IRINA GLAZKOVA, DMA SALES DIRECTOR, ASIA, RUSSIA AND CIS, OTKRITIE SECURITIES: Whatever our clients would like to have in terms of proximity, connectivity and colocation, we will always strive to offer them. Just a couple of years ago there was a trend where each client began to believe they were extremely big HFT players. This notion was created by M1 providing them with an opportunity to be installed in a colocation centre rather than in proximity hosting. It was a big buzz and everybody immediately wanted to be collocated rather than proximity hosted. These days, naturally, it is very different. Smaller, even mid-tier clients realise they are not GETCO’s or Kite Groups and trading is more considered. The bigger players, real HFTs, with quite a big market share on MOEX now require not so much colocation as a much broader service set that also includes other markets. Colocation is something of a game changer because if you are collocated somewhere you lose something of a competitive edge, irrespective of whether you are trading in Russia or not. For example if you want to trade US markets CME against LSE, once you are collocated somewhere there is nothing close to quick post-trade, pre-trade risk management that a broker can offer. With all these other players the bigger players started to be less focused on being collocated. This continues to happen across the board.

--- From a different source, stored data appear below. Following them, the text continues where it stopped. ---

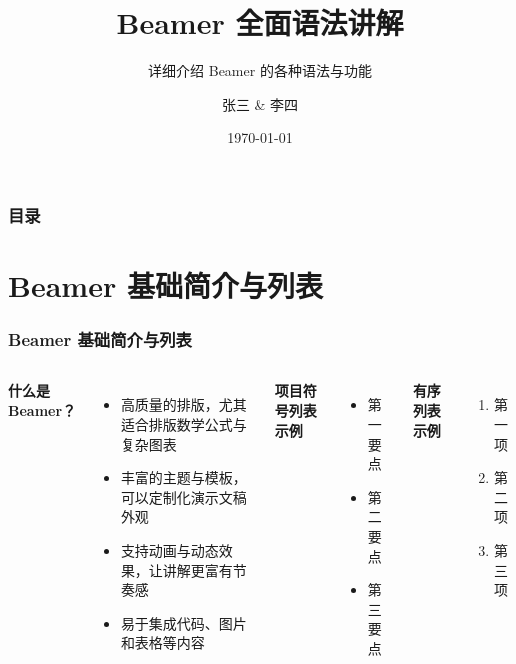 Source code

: \documentclass[10pt,aspectratio=169,mathserif]{beamer}
\title{Beamer 全面语法讲解}         %
\subtitle{详细介绍 Beamer 的各种语法与功能} %
\author{张三 \& 李四}               %
\institute{某某大学 \\ 某某研究所}    %
\date{\today}                   %
\begin{document}
\begin{frame}
    \titlepage  
\end{frame}

\begin{frame}
    \frametitle{目录}
    \tableofcontents
\end{frame}

\section{Beamer 基础简介与列表}
\begin{frame}
    \frametitle{Beamer 基础简介与列表}
    \begin{columns}[T] %
        \textbf{什么是 Beamer？}
        \begin{itemize}
            \item 高质量的排版，尤其适合排版数学公式与复杂图表
            \item 丰富的主题与模板，可以定制化演示文稿外观
            \item 支持动画与动态效果，让讲解更富有节奏感
            \item 易于集成代码、图片和表格等内容
        \end{itemize}

        \textbf{项目符号列表示例}
        \begin{itemize}
            \item 第一要点
            \item 第二要点
            \item 第三要点
        \end{itemize}
        
        \textbf{有序列表示例}
        \begin{enumerate}
            \item 第一项
            \item 第二项
            \item 第三项
        \end{enumerate}
    \end{columns}
\end{frame}
\end{document}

FRANCESCA CARNEVALE, EDITOR, FTSE GLOBAL MARKETS: I guess there are broadly two types of requirements. You have people who are really keen on speed directly into a local market, they will go for the colocation facility and not for anything else. What we hear about is that many of our clients who already trade other markets are keen to use other points of presence. In that sense, Stockholm is interesting because it’s sort of halfway between Moscow and London. So you get that GDR arbitrage opportunity. With Frankfurt, we are beginning to see, some of our clients beginning to treat it as a kind of hub. Part of that is because Deutsche Börse trades so many markets in central and Eastern Europe. As Irina says, people who care about the speed don’t necessarily want to go to Russia. On that last point, clearly some investors remain afraid, or nervous, about actually putting their software in Russia. Do you accept that? Equally, speaking to the Russians, they are increasingly looking eastwards. What are the implications of that?

IRINA GLAZKOVA: Actually, some of our Asian clients clearly articulate the concerns over their trading equipment being too far away and say ‘we are not there, we don’t know what is happening there.’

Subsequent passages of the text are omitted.